Handling invalid data

If corrupt data is encountered while opening the DB, the call to open() will be rejected. If this is to be expected, use the options parameter on the constructor to turn on forgiving behavior:

const db = new DB("/path/to/file", { ignoreReadErrors: true });
await db.open();

Warning: This may result in inconsistent data since invalid lines are silently ignored.

Support custom objects/values

You can optionally transform the parsed values by passing a reviver function. This allows storing non-primitive objects in the database if those can be transformed to JSON (e.g. by overwriting the toJSON method). To control the transformation values before they are saved to the database, use the serializer function. This is necessary for Maps, Sets, WeakMaps and WeakSets.

function reviver(key: string, serializedValue: any) {
	// MUST return a value. If you don't want to transform `serializedValue`, return it.
}

function serializer(key: string, value: any) {
	// MUST return a value. If you don't want to transform `value`, return it.
}

const db = new DB("/path/to/file", { reviver, serializer });
await db.open();

Closing the database

Data written to the DB is persisted asynchronously. Be sure to call close() when you no longer need the database in order to flush all pending writes and close all files:

await db.close();

Now, db.isOpen is false. While the db is not open, any calls that access the data will throw an error.

Controlling file system access

By default, the database immediately writes to the database file. You can throttle the write accesses using the throttleFS constructor option. Be aware that buffered data will be lost in case the process crashes.

const db = new DB("/path/to/file", { throttleFS: { /* throttle options */ } });

The following options exist:

Option Default Description
intervalMs 0 Write to the database file no more than every intervalMs milliseconds.
maxBufferedCommands +Infinity Force a write after maxBufferedCommands have been buffered. This reduces memory consumption and data loss in case of a crash.

To create a compressed copy of the database in /path/to/file.dump, use the dump() method. If any data is written to the db during the dump, it is appended to the dump but most likely compressed.

Lockfile-related options

A lockfile is used to avoid concurrent access to the DB file.
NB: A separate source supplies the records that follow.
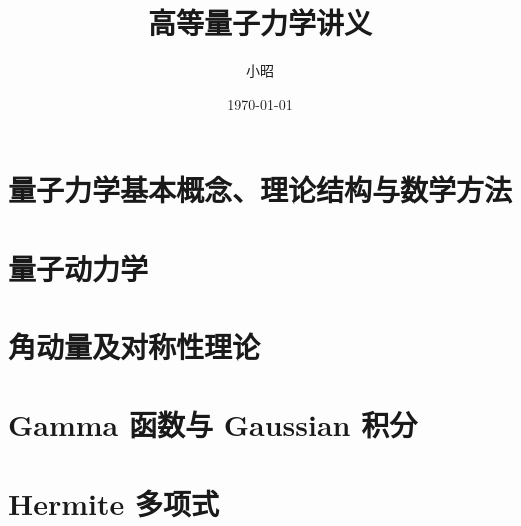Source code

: \documentclass[UTF8,12pt,a4paper,openany,fontset=fandol]{ctexbook}
\title{高等量子力学讲义}
\author{小昭}
\date{\today}
\begin{document}
\frontmatter
\maketitle
\lecturetableofcontents
\mainmatter
\chapter{量子力学基本概念、理论结构与数学方法}





\chapter{量子动力学}










\chapter{角动量及对称性理论}





\appendix
\chapter{Gamma 函数与 Gaussian 积分}

\chapter{Hermite 多项式}

\end{document}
Multiple options exist to control where this lockfile is created and how it is accessed:

const db = new DB("/path/to/file", { lockfile: { /* lockfile options */ } });
Option Default Description
directory - Change where the lockfile is created, e.g. to put the lockfile into a tmpfs. By default the lockfile is created in the same directory as the DB file. If the directory does not exist, it will be created when opening the DB.
staleMs 10000 Duration after which the lock is considered stale. Minimum: 2000
updateMs staleMs/2 The interval in which the lockfile's mtime will be updated. Range: 1000 ... staleMs/2
retries 0 How often to retry acquiring a lock before giving up. The retries progressively wait longer with an exponential backoff strategy.
retryMinTimeoutMs updateMs/2 or 1000 The start interval used for retries. Minimum: 100

Copying and compressing the database

await db.dump(); // To use the default dump filename `/path/to/file.dump`
await db.dump("/somewhere/else.jsonl"); // To use a different filename

After a while, the main db file may contain unnecessary entries. The raw number of entries can be read using the uncompressedSize property. To remove unnecessary entries, use the compress() method.

await db.compress();

Note: During this call, /path/to/file.dump is overwritten and then renamed, /path/to/file.bak is overwritten and then deleted. So make sure you don't have any important data in these files.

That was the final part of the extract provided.